__What is needed__. Reproduce all of the entries below exactly, without a single change.

__Material for this task__.
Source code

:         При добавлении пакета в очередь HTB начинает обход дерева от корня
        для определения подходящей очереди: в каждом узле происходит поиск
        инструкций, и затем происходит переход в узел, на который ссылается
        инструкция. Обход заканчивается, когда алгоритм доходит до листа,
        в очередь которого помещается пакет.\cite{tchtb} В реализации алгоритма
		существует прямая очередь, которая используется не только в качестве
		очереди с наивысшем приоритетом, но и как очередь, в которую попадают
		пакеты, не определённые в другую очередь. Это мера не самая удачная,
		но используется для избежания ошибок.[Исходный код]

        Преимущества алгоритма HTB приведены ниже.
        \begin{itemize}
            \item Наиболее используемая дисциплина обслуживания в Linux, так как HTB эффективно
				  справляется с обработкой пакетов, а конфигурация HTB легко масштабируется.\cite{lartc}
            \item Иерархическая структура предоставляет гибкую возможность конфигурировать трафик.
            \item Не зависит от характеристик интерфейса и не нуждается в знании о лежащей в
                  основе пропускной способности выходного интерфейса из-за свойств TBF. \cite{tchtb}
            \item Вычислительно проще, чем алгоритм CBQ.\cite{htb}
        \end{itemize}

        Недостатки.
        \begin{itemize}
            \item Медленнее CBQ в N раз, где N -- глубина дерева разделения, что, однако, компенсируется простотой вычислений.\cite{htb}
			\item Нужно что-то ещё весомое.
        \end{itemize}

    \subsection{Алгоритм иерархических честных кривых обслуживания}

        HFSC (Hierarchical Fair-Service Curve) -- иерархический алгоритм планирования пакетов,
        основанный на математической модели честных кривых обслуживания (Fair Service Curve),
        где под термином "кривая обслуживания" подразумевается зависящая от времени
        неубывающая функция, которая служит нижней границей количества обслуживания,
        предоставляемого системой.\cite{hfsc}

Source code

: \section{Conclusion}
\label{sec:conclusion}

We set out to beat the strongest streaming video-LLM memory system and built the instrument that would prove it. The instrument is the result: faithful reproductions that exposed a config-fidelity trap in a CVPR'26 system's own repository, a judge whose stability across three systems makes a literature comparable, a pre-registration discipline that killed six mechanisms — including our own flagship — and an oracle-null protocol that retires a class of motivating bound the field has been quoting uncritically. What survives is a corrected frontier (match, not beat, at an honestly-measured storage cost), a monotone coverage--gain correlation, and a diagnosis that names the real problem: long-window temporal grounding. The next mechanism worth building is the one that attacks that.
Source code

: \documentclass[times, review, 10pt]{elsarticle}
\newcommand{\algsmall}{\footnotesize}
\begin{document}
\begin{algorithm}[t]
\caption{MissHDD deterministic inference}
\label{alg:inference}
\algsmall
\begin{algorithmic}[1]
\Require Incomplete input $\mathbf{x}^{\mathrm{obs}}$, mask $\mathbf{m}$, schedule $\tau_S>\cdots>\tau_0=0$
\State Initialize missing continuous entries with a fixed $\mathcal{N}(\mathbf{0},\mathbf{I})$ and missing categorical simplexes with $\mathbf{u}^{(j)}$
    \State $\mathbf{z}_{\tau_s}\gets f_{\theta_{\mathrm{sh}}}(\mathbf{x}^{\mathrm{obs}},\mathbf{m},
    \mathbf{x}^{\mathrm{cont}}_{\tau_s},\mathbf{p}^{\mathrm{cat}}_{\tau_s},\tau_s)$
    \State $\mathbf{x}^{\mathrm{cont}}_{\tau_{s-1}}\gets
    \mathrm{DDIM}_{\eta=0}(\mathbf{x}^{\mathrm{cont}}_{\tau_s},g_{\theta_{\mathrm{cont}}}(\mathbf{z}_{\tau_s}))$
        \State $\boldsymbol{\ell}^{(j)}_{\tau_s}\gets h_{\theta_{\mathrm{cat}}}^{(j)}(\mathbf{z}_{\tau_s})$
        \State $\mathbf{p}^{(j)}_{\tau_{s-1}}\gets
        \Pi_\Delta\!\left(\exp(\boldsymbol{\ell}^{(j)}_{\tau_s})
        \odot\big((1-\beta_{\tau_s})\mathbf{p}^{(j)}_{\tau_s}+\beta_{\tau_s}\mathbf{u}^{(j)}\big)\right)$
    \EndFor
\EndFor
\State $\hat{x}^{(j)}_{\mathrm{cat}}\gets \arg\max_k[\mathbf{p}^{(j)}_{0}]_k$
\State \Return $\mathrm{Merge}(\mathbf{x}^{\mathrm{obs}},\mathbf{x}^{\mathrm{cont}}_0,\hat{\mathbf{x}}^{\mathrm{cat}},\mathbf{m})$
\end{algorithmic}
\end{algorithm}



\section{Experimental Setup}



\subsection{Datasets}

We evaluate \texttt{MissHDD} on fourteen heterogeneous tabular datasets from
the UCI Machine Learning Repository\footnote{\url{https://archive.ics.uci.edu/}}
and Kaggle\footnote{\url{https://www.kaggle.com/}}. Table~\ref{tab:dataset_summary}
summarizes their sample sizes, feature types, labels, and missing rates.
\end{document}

__Exercise result__.
Source code

:         При добавлении пакета в очередь HTB начинает обход дерева от корня
        для определения подходящей очереди: в каждом узле происходит поиск
        инструкций, и затем происходит переход в узел, на который ссылается
        инструкция. Обход заканчивается, когда алгоритм доходит до листа,
        в очередь которого помещается пакет.\cite{tchtb} В реализации алгоритма
		существует прямая очередь, которая используется не только в качестве
		очереди с наивысшем приоритетом, но и как очередь, в которую попадают
		пакеты, не определённые в другую очередь. Это мера не самая удачная,
		но используется для избежания ошибок.[Исходный код]

        Преимущества алгоритма HTB приведены ниже.
        \begin{itemize}
            \item Наиболее используемая дисциплина обслуживания в Linux, так как HTB эффективно
				  справляется с обработкой пакетов, а конфигурация HTB легко масштабируется.\cite{lartc}
            \item Иерархическая структура предоставляет гибкую возможность конфигурировать трафик.
            \item Не зависит от характеристик интерфейса и не нуждается в знании о лежащей в
                  основе пропускной способности выходного интерфейса из-за свойств TBF. \cite{tchtb}
            \item Вычислительно проще, чем алгоритм CBQ.\cite{htb}
        \end{itemize}

        Недостатки.
        \begin{itemize}
            \item Медленнее CBQ в N раз, где N -- глубина дерева разделения, что, однако, компенсируется простотой вычислений.\cite{htb}
			\item Нужно что-то ещё весомое.
        \end{itemize}

    \subsection{Алгоритм иерархических честных кривых обслуживания}

        HFSC (Hierarchical Fair-Service Curve) -- иерархический алгоритм планирования пакетов,
        основанный на математической модели честных кривых обслуживания (Fair Service Curve),
        где под термином "кривая обслуживания" подразумевается зависящая от времени
        неубывающая функция, которая служит нижней границей количества обслуживания,
        предоставляемого системой.\cite{hfsc}

Source code

: \section{Conclusion}
\label{sec:conclusion}

We set out to beat the strongest streaming video-LLM memory system and built the instrument that would prove it. The instrument is the result: faithful reproductions that exposed a config-fidelity trap in a CVPR'26 system's own repository, a judge whose stability across three systems makes a literature comparable, a pre-registration discipline that killed six mechanisms — including our own flagship — and an oracle-null protocol that retires a class of motivating bound the field has been quoting uncritically. What survives is a corrected frontier (match, not beat, at an honestly-measured storage cost), a monotone coverage--gain correlation, and a diagnosis that names the real problem: long-window temporal grounding. The next mechanism worth building is the one that attacks that.
Source code

: \documentclass[times, review, 10pt]{elsarticle}
\newcommand{\algsmall}{\footnotesize}
\begin{document}
\begin{algorithm}[t]
\caption{MissHDD deterministic inference}
\label{alg:inference}
\algsmall
\begin{algorithmic}[1]
\Require Incomplete input $\mathbf{x}^{\mathrm{obs}}$, mask $\mathbf{m}$, schedule $\tau_S>\cdots>\tau_0=0$
\State Initialize missing continuous entries with a fixed $\mathcal{N}(\mathbf{0},\mathbf{I})$ and missing categorical simplexes with $\mathbf{u}^{(j)}$
    \State $\mathbf{z}_{\tau_s}\gets f_{\theta_{\mathrm{sh}}}(\mathbf{x}^{\mathrm{obs}},\mathbf{m},
    \mathbf{x}^{\mathrm{cont}}_{\tau_s},\mathbf{p}^{\mathrm{cat}}_{\tau_s},\tau_s)$
    \State $\mathbf{x}^{\mathrm{cont}}_{\tau_{s-1}}\gets
    \mathrm{DDIM}_{\eta=0}(\mathbf{x}^{\mathrm{cont}}_{\tau_s},g_{\theta_{\mathrm{cont}}}(\mathbf{z}_{\tau_s}))$
        \State $\boldsymbol{\ell}^{(j)}_{\tau_s}\gets h_{\theta_{\mathrm{cat}}}^{(j)}(\mathbf{z}_{\tau_s})$
        \State $\mathbf{p}^{(j)}_{\tau_{s-1}}\gets
        \Pi_\Delta\!\left(\exp(\boldsymbol{\ell}^{(j)}_{\tau_s})
        \odot\big((1-\beta_{\tau_s})\mathbf{p}^{(j)}_{\tau_s}+\beta_{\tau_s}\mathbf{u}^{(j)}\big)\right)$
    \EndFor
\EndFor
\State $\hat{x}^{(j)}_{\mathrm{cat}}\gets \arg\max_k[\mathbf{p}^{(j)}_{0}]_k$
\State \Return $\mathrm{Merge}(\mathbf{x}^{\mathrm{obs}},\mathbf{x}^{\mathrm{cont}}_0,\hat{\mathbf{x}}^{\mathrm{cat}},\mathbf{m})$
\end{algorithmic}
\end{algorithm}



\section{Experimental Setup}



\subsection{Datasets}

We evaluate \texttt{MissHDD} on fourteen heterogeneous tabular datasets from
the UCI Machine Learning Repository\footnote{\url{https://archive.ics.uci.edu/}}
and Kaggle\footnote{\url{https://www.kaggle.com/}}. Table~\ref{tab:dataset_summary}
summarizes their sample sizes, feature types, labels, and missing rates.
\end{document}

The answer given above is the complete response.